Task data Block Start

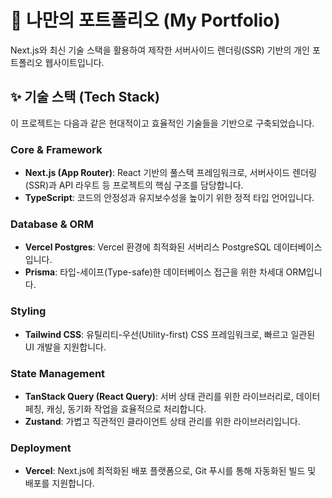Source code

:# 🚀 나만의 포트폴리오 (My Portfolio)

Next.js와 최신 기술 스택을 활용하여 제작한 서버사이드 렌더링(SSR) 기반의 개인 포트폴리오 웹사이트입니다.

## ✨ 기술 스택 (Tech Stack)

이 프로젝트는 다음과 같은 현대적이고 효율적인 기술들을 기반으로 구축되었습니다.

### Core & Framework

- **Next.js (App Router)**: React 기반의 풀스택 프레임워크로, 서버사이드 렌더링(SSR)과 API 라우트 등 프로젝트의 핵심 구조를 담당합니다.
- **TypeScript**: 코드의 안정성과 유지보수성을 높이기 위한 정적 타입 언어입니다.

### Database & ORM

- **Vercel Postgres**: Vercel 환경에 최적화된 서버리스 PostgreSQL 데이터베이스입니다.
- **Prisma**: 타입-세이프(Type-safe)한 데이터베이스 접근을 위한 차세대 ORM입니다.

### Styling

- **Tailwind CSS**: 유틸리티-우선(Utility-first) CSS 프레임워크로, 빠르고 일관된 UI 개발을 지원합니다.

### State Management

- **TanStack Query (React Query)**: 서버 상태 관리를 위한 라이브러리로, 데이터 페칭, 캐싱, 동기화 작업을 효율적으로 처리합니다.
- **Zustand**: 가볍고 직관적인 클라이언트 상태 관리를 위한 라이브러리입니다.

### Deployment

- **Vercel**: Next.js에 최적화된 배포 플랫폼으로, Git 푸시를 통해 자동화된 빌드 및 배포를 지원합니다.
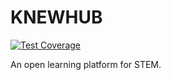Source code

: # KNEWHUB

[![Test Coverage](https://api.codeclimate.com/v1/badges/da7cb86882e3074c32d8/test_coverage)](https://codeclimate.com/github/knewplay/knewhub/test_coverage)

An open learning platform for STEM.

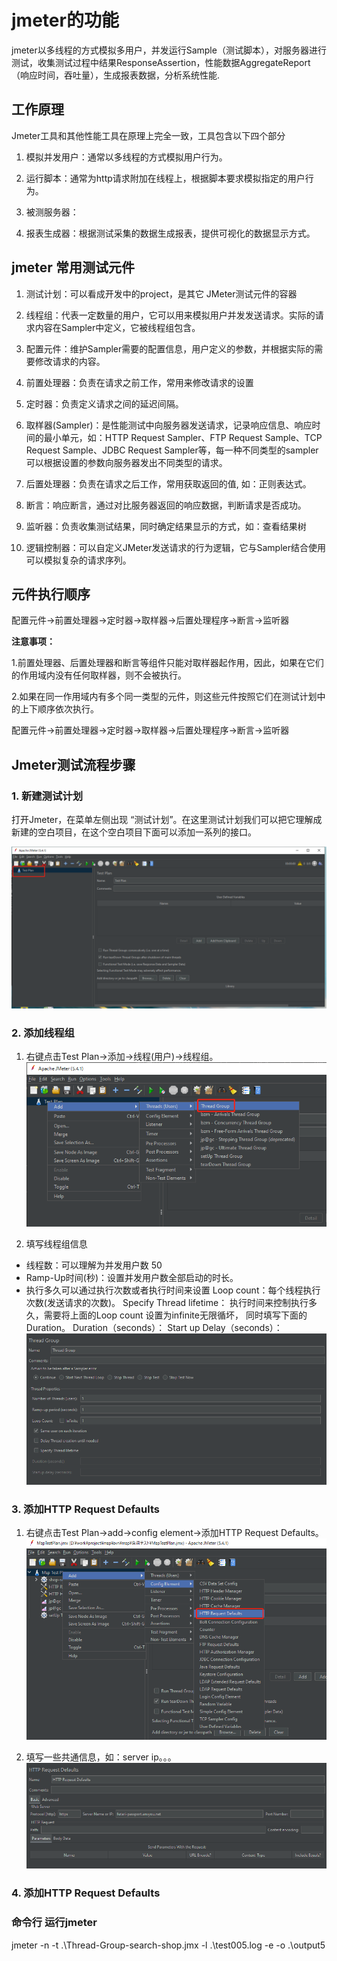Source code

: # jmeter的功能

jmeter以多线程的方式模拟多用户，并发运行Sample（测试脚本），对服务器进行测试，收集测试过程中结果ResponseAssertion，性能数据AggregateReport（响应时间，吞吐量），生成报表数据，分析系统性能.

## 工作原理

Jmeter工具和其他性能工具在原理上完全一致，工具包含以下四个部分

1. 模拟并发用户：通常以多线程的方式模拟用户行为。

2. 运行脚本：通常为http请求附加在线程上，根据脚本要求模拟指定的用户行为。

3. 被测服务器：

4. 报表生成器：根据测试采集的数据生成报表，提供可视化的数据显示方式。

## jmeter 常用测试元件

1. 测试计划：可以看成开发中的project，是其它 JMeter测试元件的容器

2. 线程组：代表一定数量的用户，它可以用来模拟用户并发发送请求。实际的请求内容在Sampler中定义，它被线程组包含。

3. 配置元件：维护Sampler需要的配置信息，用户定义的参数，并根据实际的需要修改请求的内容。

4. 前置处理器：负责在请求之前工作，常用来修改请求的设置

5. 定时器：负责定义请求之间的延迟间隔。

6. 取样器(Sampler)：是性能测试中向服务器发送请求，记录响应信息、响应时间的最小单元，如：HTTP Request Sampler、FTP Request Sample、TCP Request Sample、JDBC Request Sampler等，每一种不同类型的sampler 可以根据设置的参数向服务器发出不同类型的请求。

7. 后置处理器：负责在请求之后工作，常用获取返回的值, 如：正则表达式。

8. 断言：响应断言，通过对比服务器返回的响应数据，判断请求是否成功。

9. 监听器：负责收集测试结果，同时确定结果显示的方式，如：查看结果树

10. 逻辑控制器：可以自定义JMeter发送请求的行为逻辑，它与Sampler结合使用可以模拟复杂的请求序列。

## 元件执行顺序

配置元件->前置处理器->定时器->取样器->后置处理程序->断言->监听器

**注意事项：**

1.前置处理器、后置处理器和断言等组件只能对取样器起作用，因此，如果在它们的作用域内没有任何取样器，则不会被执行。

2.如果在同一作用域内有多个同一类型的元件，则这些元件按照它们在测试计划中的上下顺序依次执行。

配置元件->前置处理器->定时器->取样器->后置处理程序->断言->监听器

## Jmeter测试流程步骤

### 1. 新建测试计划
打开Jmeter，在菜单左侧出现 “测试计划”。在这里测试计划我们可以把它理解成新建的空白项目，在这个空白项目下面可以添加一系列的接口。

![](img\2021-04-16-11-40-06.png)


### 2. 添加线程组
1. 右键点击Test Plan->添加->线程(用户)->线程组。
![](img\2021-04-16-11-42-37.png)

2. 填写线程组信息
   
*    线程数：可以理解为并发用户数 50
*    Ramp-Up时间(秒)：设置并发用户数全部启动的时长。
*    执行多久可以通过执行次数或者执行时间来设置
     Loop count：每个线程执行次数(发送请求的次数)。
     Specify Thread lifetime： 执行时间来控制执行多久，需要将上面的Loop count 设置为infinite无限循坏， 同时填写下面的Duration。
        Duration（seconds）：
        Start up Delay（seconds）：
![](img\2021-04-16-11-45-14.png)

### 3. 添加HTTP Request Defaults 

1. 右键点击Test Plan->add->config element->添加HTTP Request Defaults。
![](img\2021-04-16-13-41-27.png)

2. 填写一些共通信息，如：server ip。。。
![](img\2021-04-16-13-44-11.png)

### 4. 添加HTTP Request Defaults 



### 命令行 运行jmeter
jmeter -n -t .\Thread-Group-search-shop.jmx  -l .\test005.log -e -o .\output5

Task data Block End

Problem to work on: When you copy the data above, keep each line exact and omit the pictures.

Task response:
Source code

:# 🚀 나만의 포트폴리오 (My Portfolio)

Next.js와 최신 기술 스택을 활용하여 제작한 서버사이드 렌더링(SSR) 기반의 개인 포트폴리오 웹사이트입니다.

## ✨ 기술 스택 (Tech Stack)

이 프로젝트는 다음과 같은 현대적이고 효율적인 기술들을 기반으로 구축되었습니다.

### Core & Framework

- **Next.js (App Router)**: React 기반의 풀스택 프레임워크로, 서버사이드 렌더링(SSR)과 API 라우트 등 프로젝트의 핵심 구조를 담당합니다.
- **TypeScript**: 코드의 안정성과 유지보수성을 높이기 위한 정적 타입 언어입니다.

### Database & ORM

- **Vercel Postgres**: Vercel 환경에 최적화된 서버리스 PostgreSQL 데이터베이스입니다.
- **Prisma**: 타입-세이프(Type-safe)한 데이터베이스 접근을 위한 차세대 ORM입니다.

### Styling

- **Tailwind CSS**: 유틸리티-우선(Utility-first) CSS 프레임워크로, 빠르고 일관된 UI 개발을 지원합니다.

### State Management

- **TanStack Query (React Query)**: 서버 상태 관리를 위한 라이브러리로, 데이터 페칭, 캐싱, 동기화 작업을 효율적으로 처리합니다.
- **Zustand**: 가볍고 직관적인 클라이언트 상태 관리를 위한 라이브러리입니다.

### Deployment

- **Vercel**: Next.js에 최적화된 배포 플랫폼으로, Git 푸시를 통해 자동화된 빌드 및 배포를 지원합니다.
Source code

: # KNEWHUB

[![Test Coverage](https://api.codeclimate.com/v1/badges/da7cb86882e3074c32d8/test_coverage)](https://codeclimate.com/github/knewplay/knewhub/test_coverage)

An open learning platform for STEM.

Source code

: # jmeter的功能

jmeter以多线程的方式模拟多用户，并发运行Sample（测试脚本），对服务器进行测试，收集测试过程中结果ResponseAssertion，性能数据AggregateReport（响应时间，吞吐量），生成报表数据，分析系统性能.

## 工作原理

Jmeter工具和其他性能工具在原理上完全一致，工具包含以下四个部分

1. 模拟并发用户：通常以多线程的方式模拟用户行为。

2. 运行脚本：通常为http请求附加在线程上，根据脚本要求模拟指定的用户行为。

3. 被测服务器：

4. 报表生成器：根据测试采集的数据生成报表，提供可视化的数据显示方式。

## jmeter 常用测试元件

1. 测试计划：可以看成开发中的project，是其它 JMeter测试元件的容器

2. 线程组：代表一定数量的用户，它可以用来模拟用户并发发送请求。实际的请求内容在Sampler中定义，它被线程组包含。

3. 配置元件：维护Sampler需要的配置信息，用户定义的参数，并根据实际的需要修改请求的内容。

4. 前置处理器：负责在请求之前工作，常用来修改请求的设置

5. 定时器：负责定义请求之间的延迟间隔。

6. 取样器(Sampler)：是性能测试中向服务器发送请求，记录响应信息、响应时间的最小单元，如：HTTP Request Sampler、FTP Request Sample、TCP Request Sample、JDBC Request Sampler等，每一种不同类型的sampler 可以根据设置的参数向服务器发出不同类型的请求。

7. 后置处理器：负责在请求之后工作，常用获取返回的值, 如：正则表达式。

8. 断言：响应断言，通过对比服务器返回的响应数据，判断请求是否成功。

9. 监听器：负责收集测试结果，同时确定结果显示的方式，如：查看结果树

10. 逻辑控制器：可以自定义JMeter发送请求的行为逻辑，它与Sampler结合使用可以模拟复杂的请求序列。

## 元件执行顺序

配置元件->前置处理器->定时器->取样器->后置处理程序->断言->监听器

**注意事项：**

1.前置处理器、后置处理器和断言等组件只能对取样器起作用，因此，如果在它们的作用域内没有任何取样器，则不会被执行。

2.如果在同一作用域内有多个同一类型的元件，则这些元件按照它们在测试计划中的上下顺序依次执行。

配置元件->前置处理器->定时器->取样器->后置处理程序->断言->监听器

## Jmeter测试流程步骤

### 1. 新建测试计划
打开Jmeter，在菜单左侧出现 “测试计划”。在这里测试计划我们可以把它理解成新建的空白项目，在这个空白项目下面可以添加一系列的接口。

![](img\2021-04-16-11-40-06.png)


### 2. 添加线程组
1. 右键点击Test Plan->添加->线程(用户)->线程组。
![](img\2021-04-16-11-42-37.png)

2. 填写线程组信息
   
*    线程数：可以理解为并发用户数 50
*    Ramp-Up时间(秒)：设置并发用户数全部启动的时长。
*    执行多久可以通过执行次数或者执行时间来设置
     Loop count：每个线程执行次数(发送请求的次数)。
     Specify Thread lifetime： 执行时间来控制执行多久，需要将上面的Loop count 设置为infinite无限循坏， 同时填写下面的Duration。
        Duration（seconds）：
        Start up Delay（seconds）：
![](img\2021-04-16-11-45-14.png)

### 3. 添加HTTP Request Defaults 

1. 右键点击Test Plan->add->config element->添加HTTP Request Defaults。
![](img\2021-04-16-13-41-27.png)

2. 填写一些共通信息，如：server ip。。。
![](img\2021-04-16-13-44-11.png)

### 4. 添加HTTP Request Defaults 



### 命令行 运行jmeter
jmeter -n -t .\Thread-Group-search-shop.jmx  -l .\test005.log -e -o .\output5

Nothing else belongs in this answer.